14. Equity offering. At our behest, the facility raised additional equity from new and existing shareholders. The proceeds were earmarked to reduce debt, and the infusion of equity became a condition precedent to the renegotiation of the loan with the bank on much more favorable terms.

 

Element 5: The Result
On Aug. 13, nine-and-a-half months after the center was on the verge of bankruptcy, it declared a substantial dividend to the investors and a bonus to the staff.

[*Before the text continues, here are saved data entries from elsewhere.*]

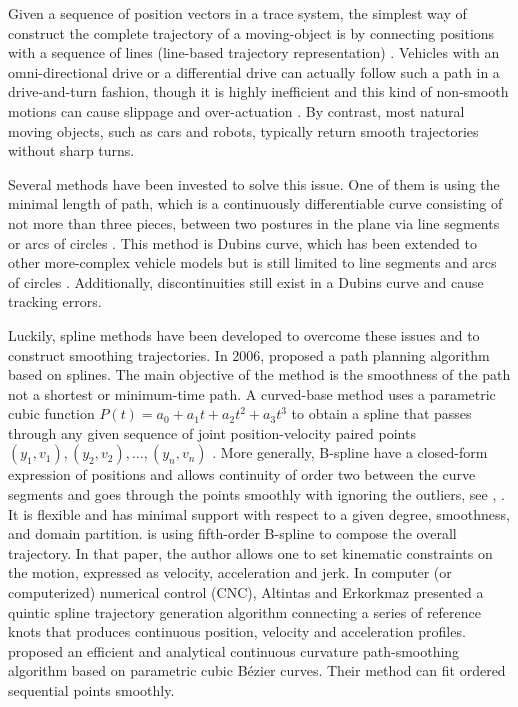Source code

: Given a sequence of position vectors in a trace system, the simplest way of construct the complete trajectory of a moving-object is by connecting positions with a sequence of lines (line-based trajectory representation) \cite{agarwal2003indexing}. Vehicles with an omni-directional drive or a differential drive can actually follow such a path in a drive-and-turn fashion, though it is highly inefficient \cite{gloderer2010spline} and this kind of non-smooth motions can cause slippage and over-actuation \cite{magid2006spline}. By contrast, most natural moving objects, such as cars and robots, typically return smooth trajectories without sharp turns. 

Several methods have been invested to solve this issue. One of them is using the minimal length of path, which is a continuously differentiable curve consisting of not more than three pieces,  between two postures in the plane via line segments or arcs of circles \cite{dubins1957curves}. This method is Dubins curve, which has been extended to other more-complex vehicle models but is still limited to line segments and arcs of circles \cite{yang2010analytical}. Additionally, discontinuities still exist in a Dubins curve and cause tracking errors. 

Luckily, spline methods have been developed to overcome these issues and to construct smoothing trajectories.  In 2006, \cite{magid2006spline} proposed a path planning algorithm based on splines. The main objective of the method is the smoothness of the path not a shortest or minimum-time path. A curved-base method uses a parametric cubic function $P(t)=a_0+a_1t+a_2t^2+a_3t^3$ to obtain a spline that passes through any given sequence of joint position-velocity paired points $(y_1, v_1), (y_2, v_2), \ldots, (y_n,v_n)$ \cite{yu2004curve}. More generally, B-spline have a closed-form expression of positions and allows continuity of order two between the curve segments and goes through the points smoothly with ignoring the outliers, see \eg \cite{komoriya1989trajectory}, \cite{ben2004geometric}. It is flexible and has minimal support with respect to a given degree, smoothness, and domain partition. \cite{gasparetto2007new} is using fifth-order B-spline to compose the overall trajectory. In that paper, the author allows one to set kinematic constraints on the motion, expressed as velocity, acceleration and jerk. In computer (or computerized) numerical control (CNC), Altintas and Erkorkmaz \cite{erkorkmaz2001high} presented a quintic spline trajectory generation algorithm connecting a series of reference knots that produces continuous position, velocity and acceleration profiles. \cite{yang2010analytical} proposed an efficient and analytical continuous curvature path-smoothing algorithm based on parametric cubic B\'{e}zier curves. Their method can fit ordered sequential points smoothly. 


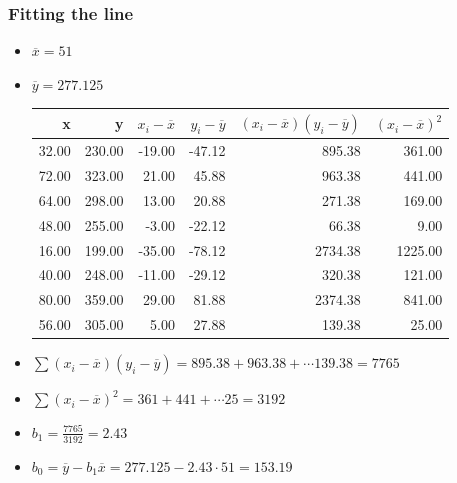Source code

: \documentclass[handout]{beamer}
\providecommand{\ov}[1]{\overline{#1}}
\numberwithin{equation}{section}
\begin{document}
\begin{frame}
\frametitle{Fitting the line} \scriptsize
\begin{itemize}
\pause \item $\ov{x} = 51$
\pause \item $\ov{y} = 277.125$ \pause
\begin{table}[ht]
\centering
\begin{tabular}{rrrrrr}
 x & y & $x_i - \ov{x}$ & $y_i - \ov{y}$ & $(x_i - \ov{x})(y_i - \ov{y})$ & $(x_i - \ov{x})^2$ \\ 
  \hline
32.00 & 230.00 & -19.00 & -47.12 & 895.38 & 361.00 \\ 
  72.00 & 323.00 & 21.00 & 45.88 & 963.38 & 441.00 \\ 
  64.00 & 298.00 & 13.00 & 20.88 & 271.38 & 169.00 \\ 
  48.00 & 255.00 & -3.00 & -22.12 & 66.38 & 9.00 \\ 
  16.00 & 199.00 & -35.00 & -78.12 & 2734.38 & 1225.00 \\ 
  40.00 & 248.00 & -11.00 & -29.12 & 320.38 & 121.00 \\ 
  80.00 & 359.00 & 29.00 & 81.88 & 2374.38 & 841.00 \\ 
  56.00 & 305.00 & 5.00 & 27.88 & 139.38 & 25.00 \\ 
  \end{tabular}
\end{table}\pause \item $\sum (x_i - \ov{x})(y_i - \ov{y}) = 895.38 +  963.38  + \cdots  139.38  =  7765 $
\pause \item $\sum (x_i - \ov{x})^2= 361 +  441  + \cdots  25  =  3192 $
\pause \item $b_1 = \frac{7765}{3192} = 2.43$
\pause \item $b_0 = \ov{y} - b_1 \ov{x} = 277.125 - 2.43 \cdot 51 = 153.19$
\end{itemize}
\end{frame}
\end{document}

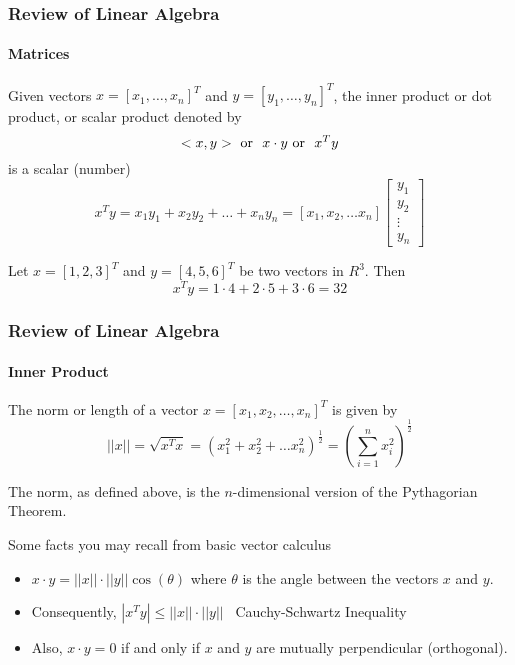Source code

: \begin{frame}
\frametitle{Review of Linear Algebra}
\framesubtitle{Matrices}
\begin{definition}
Given vectors $x=[x_1,\dots,x_n]^T$ and $y=[y_1,\dots,y_n]^T$, the {\bor inner product} or
{\bor dot product}, or {\bor scalar product} denoted by
$$
<x,y> \ \mbox{\rm or }\ x\cdot y \ \mbox{\rm or }\ x^Ty
$$
is a {\bor scalar (number)}
$$
x^Ty = x_1y_1 + x_2y_2 + \dots + x_ny_n = [x_1,x_2,\dots x_n] \left[\begin{array}{c} y_1 \\ y_2\\ \vdots\\ y_n \end{array}\right]
$$
\end{definition}
\begin{examp}
Let $x= [1,2,3]^T$ and $y=[4,5,6]^T$ be two vectors in $R^3$.  Then
$$
x^Ty = 1\cdot 4 + 2\cdot 5 + 3\cdot 6 = 32
$$
\end{examp}
\end{frame}
\begin{frame}
\frametitle{Review of Linear Algebra}
\framesubtitle{Inner Product}
\begin{definition}
The {\bor norm} or {\bor length} of a vector $x = [x_1,x_2,\dots,x_n]^T$ is given by
$$
||x|| = \sqrt{ x^Tx} = (x_1^2 + x_2^2 + \dots x_n^2)^{\frac{1}{2}} = (\sum_{i=1}^n x_i^2)^{\frac{1}{2}}
$$
\end{definition}
The norm, as defined above, is the $n$-dimensional version of the {\bor Pythagorian Theorem}.

Some facts you may recall from basic vector calculus
\begin{itemize}
\item
$x\cdot y = ||x||\cdot ||y||\cos(\theta)$ where $\theta$ is the angle between the vectors $x$ and $y$.
\item
Consequently, $|x^Ty| \le ||x||\cdot ||y||$ \ {\bor Cauchy-Schwartz Inequality}
\item
Also, $x\cdot y = 0$ if and only if $x$ and $y$ are {\bor mutually perpendicular (orthogonal)}.
\end{itemize}
\end{frame}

To date, this is the largest one-time dividend ever declared by a Woodrum/ASD center. Certainly, this story is especially dramatic due to the size of the center (10,000 cases per year). However, the keys to success are always the same.

 

Successful surgery centers are collaborative efforts between the surgeons, anesthesia, staff, on-site administration and management. At this center, administration was a problem, resulting in lack of leadership and clear direction. Eventually, the physicians became disgruntled and began to disagree among themselves, and the collaborative balance was upset.

 

The elements of the turnaround always center on the basics of ASC operations (quality of care; attracting and retaining good staff; turnaround times; inventory management; controls on supply and staffing costs; billing, coding, and collecting procedures; proper pricing; payables systems; effective accounting; and many other items beyond the scope of this article). However, healthcare is a people business, and installing effective and competent leadership let the center come back into balance by giving it clear direction and purpose.

 

Mr. Zasa (joezasa@woodrumasd.com) is the co-founder and managing partner of Woodrum/Ambulatory Systems Development, one of the oldest continually operating ASC development and management companies in the United States. It currently manages 25 ASCs with a focus on surgery center turnarounds and hospital/physician joint-ventures. He can be reached at (214) 369-2996. Learn more about Woodrum/ASD.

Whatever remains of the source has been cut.